Wednesday, February 17, 2010

Expecting and remembering

How do the Old and New Testaments fit together? I would venture to suggest something like this. The OT is fundamentally and centrally characterised by expectation. It looks forward, in various ways and from different perspectives, to the decisive action of God in history which will redeem Israel. Psalm 130 captures the beating heart of the OT. Of course, this sense of expectation has its basis in remembrance. God has acted in the past, but the history of Israel is a demonstration that this past action was not decisive: it did not free Israel from sin or danger. It could only be a sign of the full and final action of God to come. The OT is basically forward looking.

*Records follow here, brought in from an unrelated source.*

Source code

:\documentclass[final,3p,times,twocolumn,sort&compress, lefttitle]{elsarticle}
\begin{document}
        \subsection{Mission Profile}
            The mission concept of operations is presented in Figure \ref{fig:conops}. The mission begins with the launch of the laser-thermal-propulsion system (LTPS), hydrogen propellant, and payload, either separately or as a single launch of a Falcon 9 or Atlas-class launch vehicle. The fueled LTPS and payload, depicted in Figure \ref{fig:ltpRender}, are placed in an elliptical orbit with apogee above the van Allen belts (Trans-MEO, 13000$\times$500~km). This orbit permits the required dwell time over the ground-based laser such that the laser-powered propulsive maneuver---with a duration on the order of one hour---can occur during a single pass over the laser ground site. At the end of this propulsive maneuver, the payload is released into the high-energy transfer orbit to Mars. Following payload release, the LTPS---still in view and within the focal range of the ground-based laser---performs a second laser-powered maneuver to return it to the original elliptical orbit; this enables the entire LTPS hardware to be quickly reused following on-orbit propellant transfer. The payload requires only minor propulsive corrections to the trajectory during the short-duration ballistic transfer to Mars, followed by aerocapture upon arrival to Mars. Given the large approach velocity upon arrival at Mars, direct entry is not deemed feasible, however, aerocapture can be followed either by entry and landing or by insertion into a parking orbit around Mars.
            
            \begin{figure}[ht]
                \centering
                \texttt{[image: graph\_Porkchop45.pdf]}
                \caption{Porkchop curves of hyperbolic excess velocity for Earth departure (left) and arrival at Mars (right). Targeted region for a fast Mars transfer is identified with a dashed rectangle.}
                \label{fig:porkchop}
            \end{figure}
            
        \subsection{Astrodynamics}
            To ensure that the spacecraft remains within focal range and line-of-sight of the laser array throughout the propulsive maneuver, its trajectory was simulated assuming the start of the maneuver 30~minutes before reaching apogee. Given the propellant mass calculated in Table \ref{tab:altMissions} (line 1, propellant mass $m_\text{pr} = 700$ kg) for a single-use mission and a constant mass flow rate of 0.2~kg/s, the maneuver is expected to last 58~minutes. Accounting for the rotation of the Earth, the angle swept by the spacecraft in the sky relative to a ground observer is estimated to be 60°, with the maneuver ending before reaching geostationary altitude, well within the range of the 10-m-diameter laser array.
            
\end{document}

By contrast, the NT is essentially about remembering. It is oriented backward, and is characterised by memory and testimony. The heart of the apostles' ministry is to pass on what they have heard and seen. The opening of 1 John is typical. Of course, the NT also looks forward to a glorious climax. But there is a sense in which the climax has already come. Nothing new is looked for or expected from God. The decisive action has been taken, and the expectation that there is is just for its completion. The NT is basically about remembering.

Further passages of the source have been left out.